* _DATASET ENTRIES_:

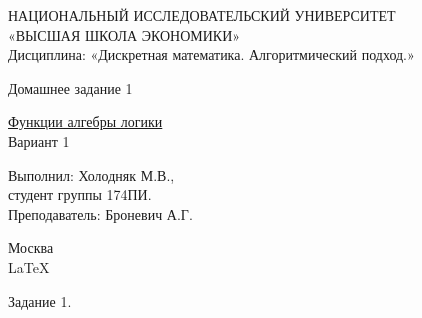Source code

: \documentclass[a4paper,12pt]{report} %
\begin{document}
\begin{titlepage}
\newpage

\begin{center}
{\large НАЦИОНАЛЬНЫЙ ИССЛЕДОВАТЕЛЬСКИЙ УНИВЕРСИТЕТ \\
«ВЫСШАЯ ШКОЛА ЭКОНОМИКИ» 							\\
Дисциплина: «Дискретная математика. Алгоритмический подход.»}

\vfill %

{\large Домашнее задание 1}

\bigskip


{\large \underline{Функции алгебры логики}}\\
Вариант 1

\vfill

\begin{flushright}
Выполнил: Холодняк М.В.,\\
студент группы 174ПИ.\medskip \\
Преподаватель: Броневич А.Г.
\end{flushright}

\vfill

Москва \number\year \\
\LaTeX

\end{center}
\end{titlepage}

\newpage

\begin{center}
Задание 1.\\
\end{center}
\end{document}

* _WORK INSTRUCTION_:
In the records above, how many lines hold the string "large"? Give the number only.

* _SOLUTION TO THIS PROBLEM_:
3